Fearing that semi-professional competitions will be tainted with more match-fixing incidents, National Premier League NSW (NPL NSW) clubs have called on Football Federation Australia (FFA) to ban gambling on state league games.
The call came after APIA Leichhardt, one of NPL NSW’s affiliated teams, claimed that there was misconduct within the competition, with players or staff betting, match-fixing, spot-fixing or providing insider information, according to the news website Sydney Morning Herald.
APIA Leichhardt president Tony Raciti has brought the issue to the Football NSW immediately after allegations of players gambling on results have reached his office. He is convinced that the alleged match-fixing could be taking place in the NPL NSW Division 1.
In his submission to the state body, Raciti urged the FFA to prohibit gambling on semi-professional games, as well as amateur youth football and fall in line with many other codes by restricting match betting to professional tiers.

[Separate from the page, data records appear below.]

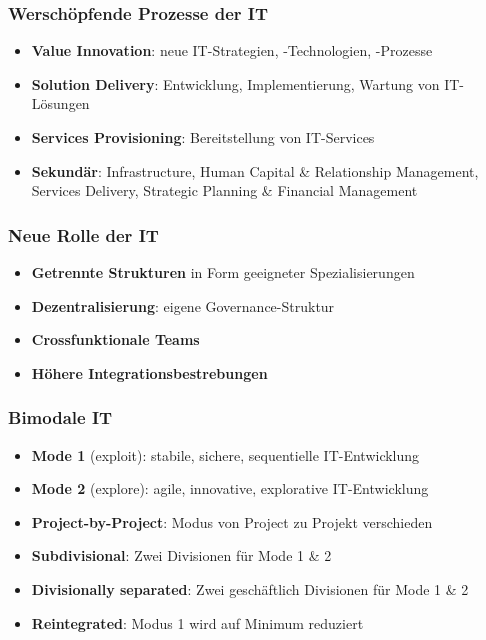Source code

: \documentclass{article}
\begin{document}
\subsubsection{Werschöpfende Prozesse der IT}
\begin{itemize}
  \item \textbf{Value Innovation}: neue IT-Strategien, -Technologien, -Prozesse
  \item \textbf{Solution Delivery}: Entwicklung, Implementierung, Wartung von IT-Lösungen
  \item \textbf{Services Provisioning}: Bereitstellung von IT-Services
  \item \textbf{Sekundär}: Infrastructure, Human Capital \& Relationship Management, Services Delivery, Strategic Planning \& Financial Management
\end{itemize}

\subsubsection{Neue Rolle der IT}
\begin{itemize}
  \item \textbf{Getrennte Strukturen} in Form geeigneter Spezialisierungen
  \item \textbf{Dezentralisierung}: eigene Governance-Struktur
  \item \textbf{Crossfunktionale Teams}
  \item \textbf{Höhere Integrationsbestrebungen}
\end{itemize}

\subsubsection{Bimodale IT}
\begin{itemize}
  \item \textbf{Mode 1} (exploit): stabile, sichere, sequentielle IT-Entwicklung
  \item \textbf{Mode 2} (explore): agile, innovative, explorative IT-Entwicklung
\end{itemize}

\begin{itemize}
  \item \textbf{Project-by-Project}: Modus von Project zu Projekt verschieden
  \item \textbf{Subdivisional}: Zwei Divisionen für Mode 1 \& 2
  \item \textbf{Divisionally separated}: Zwei geschäftlich Divisionen für Mode 1 \& 2
  \item \textbf{Reintegrated}: Modus 1 wird auf Minimum reduziert
\end{itemize}
\end{document}
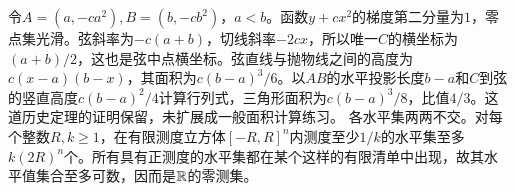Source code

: \documentclass[UTF8,fontset=fandol,11pt]{ctexart}
\begin{document}
令$A=(a,-ca^2),B=(b,-cb^2)$，$a<b$。函数$y+cx^2$的梯度第二分量为$1$，零点集光滑。弦斜率为$-c(a+b)$，切线斜率$-2cx$，所以唯一$C$的横坐标为$(a+b)/2$，这也是弦中点横坐标。弦直线与抛物线之间的高度为$c(x-a)(b-x)$，其面积为$c(b-a)^3/6$。以$AB$的水平投影长度$b-a$和$C$到弦的竖直高度$c(b-a)^2/4$计算行列式，三角形面积为$c(b-a)^3/8$，比值$4/3$。这道历史定理的证明保留，未扩展成一般面积计算练习。
各水平集两两不交。对每个整数$R,k\ge1$，在有限测度立方体$[-R,R]^n$内测度至少$1/k$的水平集至多$k(2R)^n$个。所有具有正测度的水平集都在某个这样的有限清单中出现，故其水平值集合至多可数，因而是$\R$的零测集。
\originalpages
\end{document}
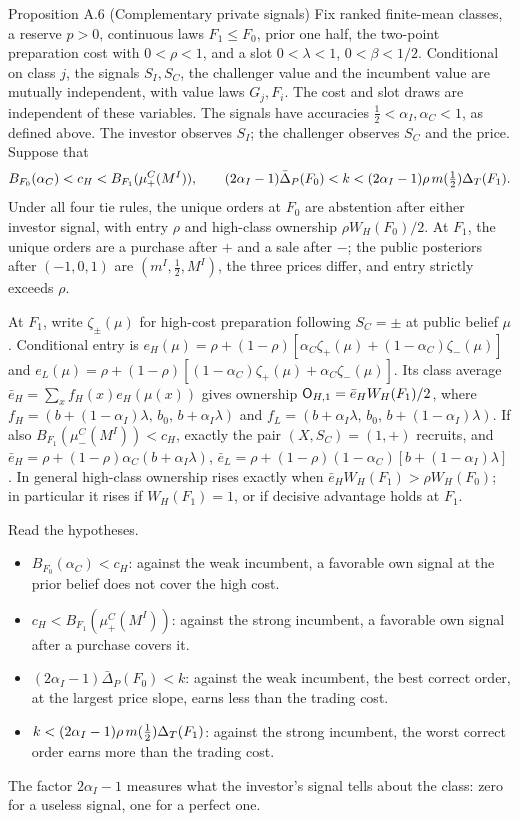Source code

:\begin{paperresult}{Proposition A.6 (Complementary private signals)}
Fix ranked finite-mean classes, a reserve \(p>0\), continuous laws \(F_1\le F_0\), prior one half, the two-point preparation cost with \(0<\rho<1\), and a slot \(0<\lambda<1\), \(0<\beta<1/2\). Conditional on class \(j\), the signals \(S_I,S_C\), the challenger value and the incumbent value are mutually independent, with value laws \(G_j,F_i\). The cost and slot draws are independent of these variables. The signals have accuracies \(\tfrac12<\alpha_I,\alpha_C<1\), as defined above. The investor observes \(S_I\); the challenger observes \(S_C\) and the price. Suppose that
\[
B_{F_0}(\alpha_C)<c_H<B_{F_1}(\mu^C_+(M^I)),\qquad
(2\alpha_I-1)\bar\Delta_P(F_0)<k<(2\alpha_I-1)\rho\,m(\tfrac12)\DT(F_1).
\]
Under all four tie rules, the unique orders at \(F_0\) are abstention after either investor signal, with entry \(\rho\) and high-class ownership \(\rho W_H(F_0)/2\). At \(F_1\), the unique orders are a purchase after \(+\) and a sale after \(-\); the public posteriors after \((-1,0,1)\) are \((m^I,\tfrac12,M^I)\), the three prices differ, and entry strictly exceeds \(\rho\).

At \(F_1\), write \(\zeta_\pm(\mu)\) for high-cost preparation following \(S_C=\pm\) at public belief \(\mu\). Conditional entry is
\(e_H(\mu)=\rho+(1-\rho)[\alpha_C\zeta_+(\mu)+(1-\alpha_C)\zeta_-(\mu)]\) and \(e_L(\mu)=\rho+(1-\rho)[(1-\alpha_C)\zeta_+(\mu)+\alpha_C\zeta_-(\mu)]\). Its class average \(\bar e_H=\sum_xf_H(x)e_H(\mu(x))\) gives ownership \(\Own_{H,1}=\bar e_HW_H(F_1)/2\), where \(f_H=(b+(1-\alpha_I)\lambda,\,b_0,\,b+\alpha_I\lambda)\) and \(f_L=(b+\alpha_I\lambda,\,b_0,\,b+(1-\alpha_I)\lambda)\).
If also \(B_{F_1}(\mu^C_-(M^I))<c_H\), exactly the pair \((X,S_C)=(1,+)\) recruits, and \(\bar e_H=\rho+(1-\rho)\alpha_C(b+\alpha_I\lambda)\), \(\bar e_L=\rho+(1-\rho)(1-\alpha_C)[b+(1-\alpha_I)\lambda]\).
In general high-class ownership rises exactly when \(\bar e_HW_H(F_1)>\rho W_H(F_0)\); in particular it rises if \(W_H(F_1)=1\), or if decisive advantage holds at \(F_1\).
\end{paperresult}

Read the hypotheses.
\begin{itemize}
\item \(B_{F_0}(\alpha_C)<c_H\): against the weak incumbent, a favorable own signal at the prior belief does not cover the high cost.
\item \(c_H<B_{F_1}(\mu^C_+(M^I))\): against the strong incumbent, a favorable own signal after a purchase covers it.
\item \((2\alpha_I-1)\bar\Delta_P(F_0)<k\): against the weak incumbent, the best correct order, at the largest price slope, earns less than the trading cost.
\item \(k<(2\alpha_I-1)\rho\,m(\tfrac12)\DT(F_1)\): against the strong incumbent, the worst correct order earns more than the trading cost.
\end{itemize}
The factor \(2\alpha_I-1\) measures what the investor's signal tells about the class: zero for a useless signal, one for a perfect one.

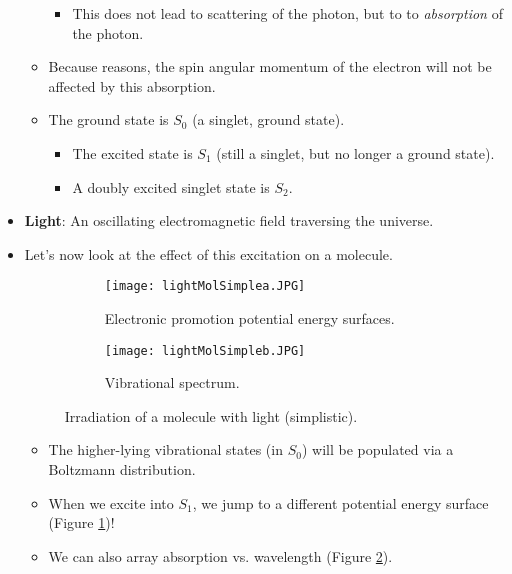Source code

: \documentclass[../notes.tex]{subfiles}
\begin{document}
\begin{itemize}
\begin{itemize}
        \begin{itemize}
            \item This does not lead to scattering of the photon, but to to \emph{absorption} of the photon.
        \end{itemize}
        \item Because reasons, the spin angular momentum of the electron will not be affected by this absorption.
        \item The ground state is $S_0$ (a singlet, ground state).
        \begin{itemize}
            \item The excited state is $S_1$ (still a singlet, but no longer a ground state).
            \item A doubly excited singlet state is $S_2$.
        \end{itemize}
    \end{itemize}
    \item \textbf{Light}: An oscillating electromagnetic field traversing the universe.
    \item Let's now look at the effect of this excitation on a molecule.
    \begin{figure}[h!]
        \centering
        \begin{subfigure}[b]{0.49\linewidth}
            \centering
            \texttt{[image: lightMolSimplea.JPG]}
            \caption{Electronic promotion potential energy surfaces.}
            \label{fig:lightMolSimplea}
        \end{subfigure}
        \begin{subfigure}[b]{0.35\linewidth}
            \centering
            \texttt{[image: lightMolSimpleb.JPG]}
            \caption{Vibrational spectrum.}
            \label{fig:lightMolSimpleb}
        \end{subfigure}
        \caption{Irradiation of a molecule with light (simplistic).}
        \label{fig:lightMolSimple}
    \end{figure}
    \begin{itemize}
        \item The higher-lying vibrational states (in $S_0$) will be populated via a Boltzmann distribution.
        \item When we excite into $S_1$, we jump to a different potential energy surface (Figure \ref{fig:lightMolSimplea})!
        \item We can also array absorption vs. wavelength (Figure \ref{fig:lightMolSimpleb}).

\end{itemize}
\end{itemize}
\end{document}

“Yes, it is correct that APIA Leichhardt has lodged a grievance with Football NSW citing significant concerns and allegations in regards to betting on NPL1 matches. It is not in the interest of the clubs and the integrity of the competition to allow betting on NPL matches and by ceasing betting on NPL matches it eliminates the innuendo and allegations. These concerns were brought to my attention and I brought these concerns to the governing body,” Raciti said.
The FFA, for its part, said it couldn’t comment on the match-fixing allegations and on the request for sports betting ban in amateur leagues since it has not received a formal complaint from Football NSW.
According to the report, Australian betting agencies have gambling agreements with the FFA to allow bets on semi-professional state leagues and the FFA Cup, which is mostly comprised of amateur or semi-professional clubs. Bets can also be placed on under-20 state youth competitions.
In return, Australian agencies will remit a percentage of the betting revenue placed on football to the FFA.
Match-fixing is not new in Australian football games. In 2014, the Victorian Premier League was dragged into a controversy when Southern Stars were found guilty of rigging games. Just recently, the FFA sanctioned a player in Tasmania for betting on games involving his own club.
Quoting an unnamed senior club administrator, the news report said that the practice of players betting on state league games is rife, fearing it could become beyond the control of clubs, suggesting “they’re all betting.”